I have chosen a religious and well-mannered girl to be my wife, but when I told my father about this, he rejected the idea. I have tried to convince him but he is insisting. I wanted to know why, but he said there is no reason why. I am confused. Should I obey my father and forget about the girl I have chosen even though this will cause me and my family so much pain? I hope that you will advise of the right thing to do. May Allaah reward you with good.
Praise be to Allaah.
This question requires that we offer advice to both of you. Firstly, to your father, who you say is preventing you from marrying this girl whom you describe as religious and well-mannered. He has to allow you to marry her, unless he has some legitimate Islamic reason, which he should explain to you to convince you and put your mind at rest. He should also put himself in your shoes: if his own father prevented him from marrying a religious and well-mannered girl whom he liked, would he not feel resentful about this denial of his freedom? If he would not like his father to do such a thing to him, how can he do this to his son? As the Prophet (peace and blessings of Allaah be upon him) said: “None of you truly believes until he likes for his brother what he likes for himself.”
It is not right for your father to prevent you from marrying this girl with no legitimate Islamic reason. If there is a reason, he should explain it to you so that you will understand what is going on.
Our advice to you is this: if you can possibly change your mind and find another girl to marry, in order to please your father, maintain family unity and avoid division, then do so.
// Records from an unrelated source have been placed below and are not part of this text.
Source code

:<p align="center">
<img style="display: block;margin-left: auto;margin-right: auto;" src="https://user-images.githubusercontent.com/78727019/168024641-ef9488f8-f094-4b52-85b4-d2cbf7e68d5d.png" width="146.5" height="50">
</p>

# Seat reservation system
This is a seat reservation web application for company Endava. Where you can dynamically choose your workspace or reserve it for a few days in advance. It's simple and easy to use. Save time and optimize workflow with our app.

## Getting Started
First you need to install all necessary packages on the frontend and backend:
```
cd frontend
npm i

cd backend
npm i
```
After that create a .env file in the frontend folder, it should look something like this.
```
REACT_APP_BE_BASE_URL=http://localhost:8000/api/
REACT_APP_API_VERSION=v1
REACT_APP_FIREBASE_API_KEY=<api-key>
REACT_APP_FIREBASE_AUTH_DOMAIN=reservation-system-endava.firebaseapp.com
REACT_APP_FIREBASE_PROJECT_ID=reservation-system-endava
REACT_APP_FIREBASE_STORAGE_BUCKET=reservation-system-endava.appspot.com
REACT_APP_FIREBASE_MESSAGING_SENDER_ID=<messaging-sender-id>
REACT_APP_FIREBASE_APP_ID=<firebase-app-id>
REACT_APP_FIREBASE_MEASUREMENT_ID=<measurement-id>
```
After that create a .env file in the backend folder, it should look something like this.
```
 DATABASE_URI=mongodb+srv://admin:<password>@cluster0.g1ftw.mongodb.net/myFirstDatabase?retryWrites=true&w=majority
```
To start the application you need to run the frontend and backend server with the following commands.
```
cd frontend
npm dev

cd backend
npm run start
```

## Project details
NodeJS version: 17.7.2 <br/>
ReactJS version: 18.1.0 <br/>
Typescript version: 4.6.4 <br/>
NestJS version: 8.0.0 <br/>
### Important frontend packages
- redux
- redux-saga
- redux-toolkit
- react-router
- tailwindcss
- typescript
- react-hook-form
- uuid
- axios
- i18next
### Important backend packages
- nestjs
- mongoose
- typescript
But you may find that you cannot do that, because your heart is attached to this girl, and you cannot bear the thought of marrying anyone else. You may also be afraid that if you choose another girl, your father might object to that marriage too, because some parents may try to force their son to marry a relative, or a woman whose qualities the father likes but the son does not. Some parents may feel jealousy or envy even towards their own children, so they prevent them from doing what they want to do. If this is the case, then there is no sin on you if you marry her, even if your father objects. Perhaps after you are married, your father may change his mind. We ask Allaah to help you make the right choice.